進化ポイントを具体的に挙げれば、前方の状況を検知して減速・停止する自動ブレーキは車両に対応するのは当然として、歩行者(昼夜)や自転車(昼間)にも対応するほど高性能になっている。どのような進化を遂げたのか開発者に話を伺った。
「ミリ波レーダー、カメラユニットとも従来とは異なるものとなっています。カメラは解像度を上げて遠方まで状況把握できるようにしていますし、ダイナミックレンジを拡大したことで暗い状況でも把握できるようになりました。こうした進化が夜間でも歩行者を検知できる新機能につながっています。一方、ミリ波レーダーは視野角を拡大しています。これにより対応範囲が広がり、速度の速い自転車の飛び出しにも対応できるようになったのです」
そのほか新機能としてはLTA(レーントレーシングアシスト)に注目したい。これはACC作動時に車線維持操作をサポートするものだ。車線に合わせてステアリングを切ってくれるわけだが、そのためには車線を認識する必要がある。認識においては白線(区画線)だけでなく先行車の軌跡まで利用することで渋滞時のLTA機能も実現した。

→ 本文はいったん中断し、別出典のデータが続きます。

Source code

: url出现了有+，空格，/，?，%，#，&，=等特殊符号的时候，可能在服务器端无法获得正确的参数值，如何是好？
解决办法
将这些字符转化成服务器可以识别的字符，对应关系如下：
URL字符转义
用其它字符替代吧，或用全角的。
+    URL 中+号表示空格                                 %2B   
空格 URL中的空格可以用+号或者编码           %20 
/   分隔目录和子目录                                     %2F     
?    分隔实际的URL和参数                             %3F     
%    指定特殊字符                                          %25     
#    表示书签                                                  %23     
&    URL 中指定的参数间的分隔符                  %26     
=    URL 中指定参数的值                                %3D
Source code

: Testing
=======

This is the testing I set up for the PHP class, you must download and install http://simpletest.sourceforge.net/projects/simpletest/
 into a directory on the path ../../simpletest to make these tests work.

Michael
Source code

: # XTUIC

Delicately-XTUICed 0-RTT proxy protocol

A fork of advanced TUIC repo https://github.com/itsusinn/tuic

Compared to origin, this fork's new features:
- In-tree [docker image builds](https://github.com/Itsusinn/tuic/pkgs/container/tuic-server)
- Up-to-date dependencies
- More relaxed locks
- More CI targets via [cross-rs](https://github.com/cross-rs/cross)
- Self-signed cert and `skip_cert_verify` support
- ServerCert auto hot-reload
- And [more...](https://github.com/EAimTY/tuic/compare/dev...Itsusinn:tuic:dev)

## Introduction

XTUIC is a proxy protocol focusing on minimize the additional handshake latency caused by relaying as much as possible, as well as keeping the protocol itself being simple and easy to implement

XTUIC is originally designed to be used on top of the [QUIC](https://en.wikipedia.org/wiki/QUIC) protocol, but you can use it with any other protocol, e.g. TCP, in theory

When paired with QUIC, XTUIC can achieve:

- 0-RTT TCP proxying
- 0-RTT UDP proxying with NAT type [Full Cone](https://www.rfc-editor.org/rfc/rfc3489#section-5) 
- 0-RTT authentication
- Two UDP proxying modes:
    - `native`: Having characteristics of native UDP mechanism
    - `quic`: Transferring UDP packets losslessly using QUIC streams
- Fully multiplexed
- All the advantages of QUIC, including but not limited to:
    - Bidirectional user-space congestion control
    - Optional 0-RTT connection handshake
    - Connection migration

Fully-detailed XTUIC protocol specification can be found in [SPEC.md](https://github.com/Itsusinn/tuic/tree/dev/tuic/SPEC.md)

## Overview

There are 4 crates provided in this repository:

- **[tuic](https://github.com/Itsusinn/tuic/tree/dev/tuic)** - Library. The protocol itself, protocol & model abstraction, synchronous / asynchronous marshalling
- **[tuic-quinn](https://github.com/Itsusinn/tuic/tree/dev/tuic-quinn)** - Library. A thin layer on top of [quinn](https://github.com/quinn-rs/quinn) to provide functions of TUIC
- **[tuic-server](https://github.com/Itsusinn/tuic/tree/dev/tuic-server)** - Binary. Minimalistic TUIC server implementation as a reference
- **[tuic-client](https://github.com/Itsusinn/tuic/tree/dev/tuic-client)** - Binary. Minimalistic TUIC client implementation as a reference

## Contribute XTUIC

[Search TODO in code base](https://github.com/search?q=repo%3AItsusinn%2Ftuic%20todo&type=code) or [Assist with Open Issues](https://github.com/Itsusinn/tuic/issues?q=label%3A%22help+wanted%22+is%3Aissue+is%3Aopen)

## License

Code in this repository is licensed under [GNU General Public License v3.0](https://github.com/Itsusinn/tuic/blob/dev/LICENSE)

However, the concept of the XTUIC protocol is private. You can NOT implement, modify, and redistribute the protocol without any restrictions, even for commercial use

「単純に白線を認識して車線の中央を維持するように操舵を制御するだけなら、それほど難しくはありません。しかし、そうするとステアリングがピクピク動いたりするためドライバーの違和感につながります。そこでトライ&エラーを繰り返し煮詰めたことで、自然に使えるように仕上げました。またACCの停止制御についても作り込んでいます。プロドライバーのような減速Gを感じさせないブレーキングも可能ですが、同じ操作を機械が行うと不安につながるというリサーチ結果を踏まえ、ドライバーが機械に任せられると感じられる制御としています」
従来からのLDA(レーンディパーチャーアラート)は、LTAのいち機能として含まれるが、こちらも白線がない状況でも色味で道路と縁石を認識するなど、より広範囲にアラートを出し、ステアリング操作支援を行なえるようになった。
もうひとつ、新機能としてRSA(ロードサインアシスト)が採用された。これはカメラによって道路標識を認識し、ディスプレイに表示して見落としを防ぐというもの。とはいえ、すべての標識に対応していては表示がせわしなくなる。
「事故防止につながる4つの標識、“進入禁止・最高速度・一時停止・はみだし通行禁止”に限って検知・表示するようにしています。とくに進入禁止は高速道路の逆走を防ぐのに効果があると期待しています」
なお、トヨタセーフティセンスには含まれないが、今回のマイナーチェンジで安全に寄与する要素としては7.6インチサイズのデジタルインナーミラーを新採用しているのもトピックだ。フル乗車時でも後方の視認性を向上させるというメリットだけでなく、鏡を使ったインナーミラーより視野角が広いというのは安全につながる部分だ。カメラユニットをウインドウ内側に配置することで雨天でもワイパーを作動させればクリアな視界を確保する。
安全について「システム自体はレクサスLS譲りのさまざまな新機能を採用」というのも、アルファード/ヴェルファイアの車格を感じさせるエピソードと言える。